Abstract
Non-adherence is common in people with rheumatoid arthritis (RA). According to the ‘necessity-concerns framework’, beliefs about the necessity and concerns about prescribed medications influence adherence. The present study’s objective was to investigate whether depression moderates associations between beliefs about medicines and adherence among people with physician-diagnosed RA in a longitudinal study (N = 361; 31% male, mean age [SD] 60.2 [13.4]). Adherence (adherent vs non-adherent; MARS), beliefs about medicines (BMQ), and depression (HADS) were assessed at baseline, 3- and 12-month follow-up. Multivariate logistic regression models were calculated (predictors: necessity/concerns, depression; outcome: adherence). Two-thirds of patients were non-adherent. No significant interactions were found between necessity/concerns and depression.
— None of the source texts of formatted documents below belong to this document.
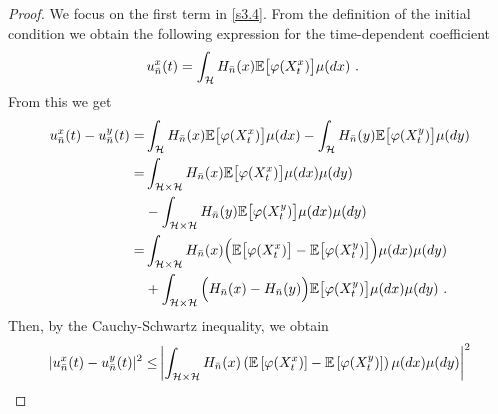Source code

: \documentclass[review, onefignum, onetabnum]{siamart171218}
\begin{document}
\begin{proof}
    We focus on the first term in \eqref{s3.4}. From the definition of the
initial condition we obtain the following expression for
the time-dependent coefficient
\begin{align*}
  u_{\bar n}^x(t) &=
    \int_{\mathcal{H}} H_{\bar n}(x) \mathbb{E}\big[\varphi(X_t^x)\big] \mu(dx) \ .
\end{align*}
%
From this we get
\begin{align*}
    u_{\bar n}^x(t)-u_{\bar n}^y(t)
        =&
        \int_{\mathcal{H}} H_{\bar n}(x)
            \mathbb{E}\big[
                \varphi(X_t^x)
            \big]
            \mu(dx) -
            \int_{\mathcal{H}} H_{\bar n}(y)
            \mathbb{E}\big[
                \varphi(X_t^y)
            \big] \mu(dy)
        \\
        =&
        \int_{\mathcal{H} \times \mathcal{H}} H_{\bar n}(x)
            \mathbb{E}\big[
                \varphi(X_t^x)
            \big] \mu(dx)\mu(dy)
        \\
        &-
             \int_{\mathcal{H}\times \mathcal{H}} H_{\bar n}(y)
                \mathbb{E}\big[
                    \varphi(X_t^y)
                \big]
            \mu(dx)\mu(dy)
        \\
        =&
        \int_{\mathcal{H}\times \mathcal{H}} H_{\bar n}(x)
            \Big(
                \mathbb{E}\big[
                    \varphi(X_t^x)
                \big]
                -
                \mathbb{E}\big[
                    \varphi(X_t^y)
                \big]
            \Big)
            \mu(dx)\mu(dy)
        \\
        &+
        \int_{\mathcal{H}\times \mathcal{H}}
            \Big(
                H_{\bar n}(x) - H_{\bar n}(y)
            \Big)
            \mathbb{E}\big[
                \varphi(X_t^y)
            \big] \mu(dx) \mu(dy) \ .
\end{align*}
%
%
%
Then, by the Cauchy-Schwartz inequality, we obtain
%
%
%
\begin{equation}
    \begin{aligned}
        |u_{\bar n} ^ x(t) - u_{\bar n} ^ y(t)| ^ 2
            \le&
            \left|
                \int_{\mathcal{H} 
                \times
                \mathcal{H}} H_{\bar n}(x)
                \left(
                    \E
                     \left[
                        \varphi(X_t^x)
                     \right]
                     -
                    \E\left[
                        \varphi(X_t^y)
                    \right]
                \right) \mu(dx)\mu(dy)
            \right|^2
            \\

\end{aligned}
\end{equation}
\end{proof}
\end{document}
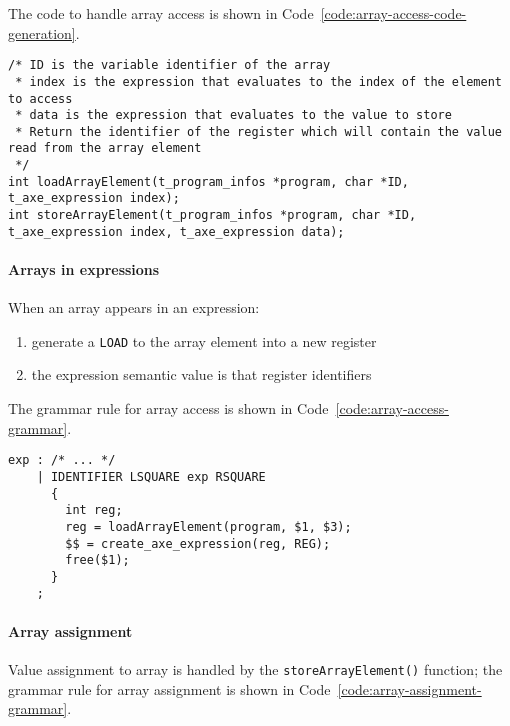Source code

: The code to handle array access is shown in Code~\ref{code:array-access-code-generation}.

\begin{onepage}
  \begin{lstlisting}[language=LANCE, caption={Array access code generation}, label={code:array-access-code-generation}]
/* ID is the variable identifier of the array
 * index is the expression that evaluates to the index of the element to access
 * data is the expression that evaluates to the value to store
 * Return the identifier of the register which will contain the value read from the array element
 */
int loadArrayElement(t_program_infos *program, char *ID, t_axe_expression index);
int storeArrayElement(t_program_infos *program, char *ID, t_axe_expression index, t_axe_expression data);
\end{lstlisting}
\end{onepage}

\paragraph{Arrays in expressions}

When an array appears in an expression:

\begin{enumerate}
  \item generate a \texttt{LOAD} to the array element into a new register
  \item the expression semantic value is that register identifiers
\end{enumerate}

The grammar rule for array access is shown in Code~\ref{code:array-access-grammar}.

\begin{onepage}
  \begin{lstlisting}[language=LANCE, caption={Array access grammar}, label={code:array-access-grammar}]
exp : /* ... */
    | IDENTIFIER LSQUARE exp RSQUARE
      {
        int reg;
        reg = loadArrayElement(program, $1, $3);
        $$ = create_axe_expression(reg, REG);
        free($1);
      }
    ;
\end{lstlisting}
\end{onepage}

\paragraph{Array assignment}

Value assignment to array is handled by the \texttt{storeArrayElement()} function;
the grammar rule for array assignment is shown in Code~\ref{code:array-assignment-grammar}.

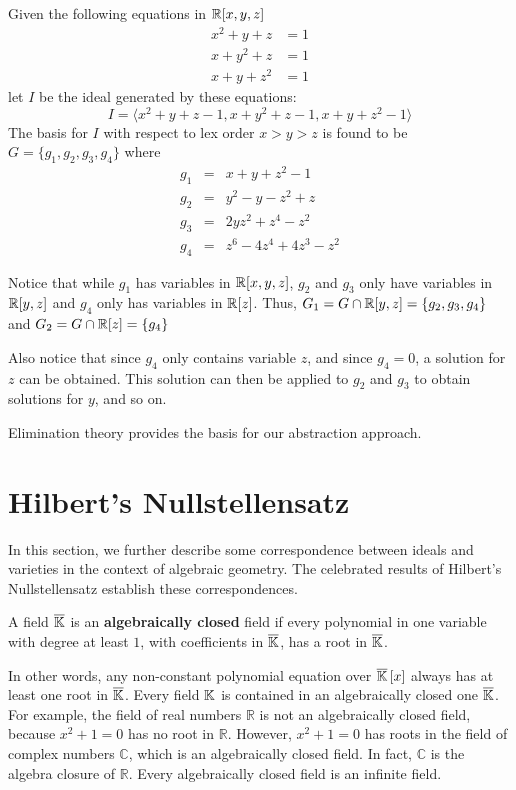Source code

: \begin{Example}
Given the following equations in ${\mathbb{R}}[x,y,z]$
\begin{eqnarray}
x^2+y+z&=1 \nonumber \\
x+y^2+z&=1 \nonumber \\
x+y+z^2&=1 \nonumber
\end{eqnarray}
let $I$ be the ideal generated by these equations:
\begin{equation}
I=\langle x^2+y+z-1, x+y^2+z-1, x+y+z^2-1\rangle \nonumber
\end{equation}
The \Grobner basis for $I$ with respect to lex order $x>y>z$ is 
found to be $G=\{g_1,g_2,g_3,g_4\}$ where
\begin{eqnarray}
g_1&=&x+y+z^2-1 \nonumber \\
g_2&=&y^2-y-z^2+z \nonumber \\
g_3&=&2yz^2+z^4-z^2 \nonumber \\
g_4&=&z^6-4z^4+4z^3-z^2 \nonumber
\end{eqnarray}

Notice that while $g_1$ has variables in ${\mathbb{R}}[x,y,z]$, $g_2$ and $g_3$ only 
have variables in ${\mathbb{R}}[y,z]$ and $g_4$ only has variables in ${\mathbb{R}}[z]$. Thus, 
$G_1=G\cap {\mathbb{R}}[y,z]=\{g_2,g_3,g_4\}$ and $G_2=G\cap {\mathbb{R}}[z]=\{g_4\}$

Also notice that since $g_4$ only contains variable $z$, and since $g_4=0$, 
a solution for $z$ can be obtained. This solution can then be applied to 
$g_2$ and $g_3$ to obtain solutions for $y$, and so on.
\end{Example}

Elimination theory provides the basis for our abstraction approach.



\section{Hilbert's Nullstellensatz}

In this section, we further describe some correspondence between ideals and 
varieties in the context of algebraic geometry. The celebrated results of 
Hilbert's Nullstellensatz establish these correspondences.

\begin{Definition}\label{def:acf}
A field $\overline {{\mathbb{K}}}$ is an {\bf algebraically closed} field if every  
polynomial in one variable with degree at least $1$, with coefficients 
in $\overline {{\mathbb{K}}}$, has a root in $\overline {{\mathbb{K}}}$. 
\end{Definition}
In other words, any non-constant polynomial equation over 
$\overline {{\mathbb{K}}}\left[x\right]$ always has at least one root 
in $\overline {{\mathbb{K}}}$. Every field ${\mathbb{K}}$ is contained in an algebraically 
closed one $\overline {{\mathbb{K}}}$. 
For example, the field of real numbers $\mathbb{R}$ is not an algebraically closed 
field, because $x^2+1=0$ has no root in $\mathbb{R}$. 
However, $x^2+1=0$ has roots in the field of 
complex numbers $\mathbb{C}$, which is an algebraically closed field. 
In fact, $\mathbb{C}$ is the algebra closure of $\mathbb{R}$. 
Every algebraically closed field is an infinite field.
Contrary to previous cross-sectional research, we did not find evidence for a moderating role of depression in associations between beliefs about medicines and adherence. Possible moderating effects of depression might be less robust than previously thought and therefore harder to detect in longitudinal analyses.
Keywords
Background
Rheumatoid arthritis (RA) is a chronic autoimmune disease characterized by an often progressive course. Patients with RA suffer from pain, joint swelling, limited mobility, associated disability and reduced health-related quality of life (Di Matteo et al., 2023; Smolen et al., 2018). Although pharmacological treatment is effective, non-adherence is prevalent in patients with RA. Estimates of the extent of non-adherence vary between 10% and 90% (Anghel et al., 2018; Scheiman-Elazary et al., 2016; van Den Bemt et al., 2012).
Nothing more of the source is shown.